Chance of a lifetime
Tom Webster is managing partner at Sentry Advice
Demographics suggest that later life lending is going to become a significant driver of growth in your business, and if you are not offering solutions for your clients, you are not only missing an opportunity but also failing them.
There are, however, still a number of myths surrounding equity release products, so how can you bust these myths and what are the ways you can start to use equity release to meet the funding requirements of your clients?
There are few questions around the potential demand for equity release. The OECD says that there will be more than 35 people over 65 for every 100 of working age by 2025 and the ONS says that the total pension liability of the UK is estimated to be £7.6 trillion, which is double the level of GDP.
At the same time, Savills has said that UK housing wealth is now worth more than £7.14 trillion. Releasing some of this wealth could therefore provide a solution for millions of older homeowners who want to boost their income and enhance their lifestyle, but a number of myths continue to provide a stumbling block to the growth of the sector.
Here are some of those myths and the truth behind them.
Myth: I won’t own my home anymore, so I might lose it
Truth: With a lifetime mortgage, people remain the owner of their home.
Myth: I don’t want another mortgage now, I can’t afford the repayments
Truth: With a lifetime mortgage, no repayments are normally required until the borrower dies or goes into long-term care.
Myth: I can’t access equity release as I have a blemished credit record.
Truth: Lending is based on the market value of the property, age and health status of the borrower. Income and credit history are not considered.
Myth: I don’t want my children inheriting a debt.
Truth: The ‘no negative equity guarantee’ means that the debt will never be more than the equity in the property.
Myth: I won’t be able to leave anything to my children or grandchildren.
Truth: It is always a good idea for someone considering equity release to discuss their plans with their close family. There is now the option to take up an equity release product with built-in equity protection that provides an ‘inheritance guarantee’.
Myth: I might not want to stay here forever. Wouldn’t equity release tie me down to this home?
Truth: There are now portable equity release products are available, which could enable a customer to move home and move their product.

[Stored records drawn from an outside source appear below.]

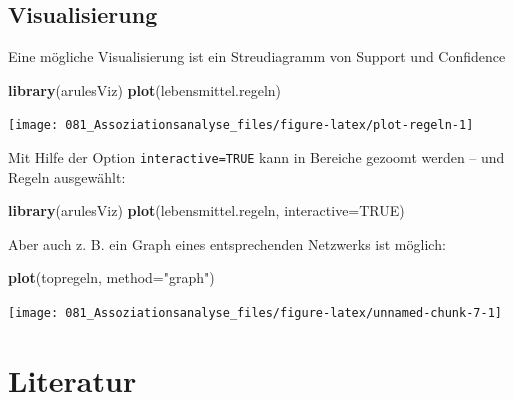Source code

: \documentclass[12pt,]{book}
\newenvironment{Shaded}{\begin{snugshade}}{\end{snugshade}}
\newcommand{\KeywordTok}[1]{\textcolor[rgb]{0.13,0.29,0.53}{\textbf{{#1}}}}
\newcommand{\DataTypeTok}[1]{\textcolor[rgb]{0.13,0.29,0.53}{{#1}}}
\newcommand{\StringTok}[1]{\textcolor[rgb]{0.31,0.60,0.02}{{#1}}}
\newcommand{\OtherTok}[1]{\textcolor[rgb]{0.56,0.35,0.01}{{#1}}}
\newcommand{\NormalTok}[1]{{#1}}
\begin{document}
\subsection{Visualisierung}\label{visualisierung}

Eine mögliche Visualisierung ist ein Streudiagramm von Support und
Confidence

\begin{Shaded}
\begin{Highlighting}[]
\KeywordTok{library}\NormalTok{(arulesViz)}
\KeywordTok{plot}\NormalTok{(lebensmittel.regeln)}
\end{Highlighting}
\end{Shaded}

\begin{center}\texttt{[image: 081\_Assoziationsanalyse\_files/figure-latex/plot-regeln-1]} \end{center}

Mit Hilfe der Option \texttt{interactive=TRUE} kann in Bereiche gezoomt
werden -- und Regeln ausgewählt:

\begin{Shaded}
\begin{Highlighting}[]
\KeywordTok{library}\NormalTok{(arulesViz)}
\KeywordTok{plot}\NormalTok{(lebensmittel.regeln, }\DataTypeTok{interactive=}\OtherTok{TRUE}\NormalTok{)}
\end{Highlighting}
\end{Shaded}

Aber auch z. B. ein Graph eines entsprechenden Netzwerks ist möglich:

\begin{Shaded}
\begin{Highlighting}[]
\KeywordTok{plot}\NormalTok{(topregeln, }\DataTypeTok{method=}\StringTok{"graph"}\NormalTok{)}
\end{Highlighting}
\end{Shaded}

\begin{center}\texttt{[image: 081\_Assoziationsanalyse\_files/figure-latex/unnamed-chunk-7-1]} \end{center}

\section{Literatur}\label{literatur-2}
\end{document}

We have taken the decision not to offer home reversion plans and only provide advice on lifetime mortgages. We have recently worked with clients on lifetime mortgages to clear a bridging loan, fund home improvements, plan for inheritance tax and provide a deposit for high yielding buy-to-let properties that were able to provide an income for retirement.
Lifetime mortgage products are improving all the time and borrowers now have the option to make some payments towards a loan to reduce their overall cost of interest.
For brokers, if you can dispel the myths about equity release for your clients, this improving product landscape and the wave of demographic demand presents the chance of a lifetime.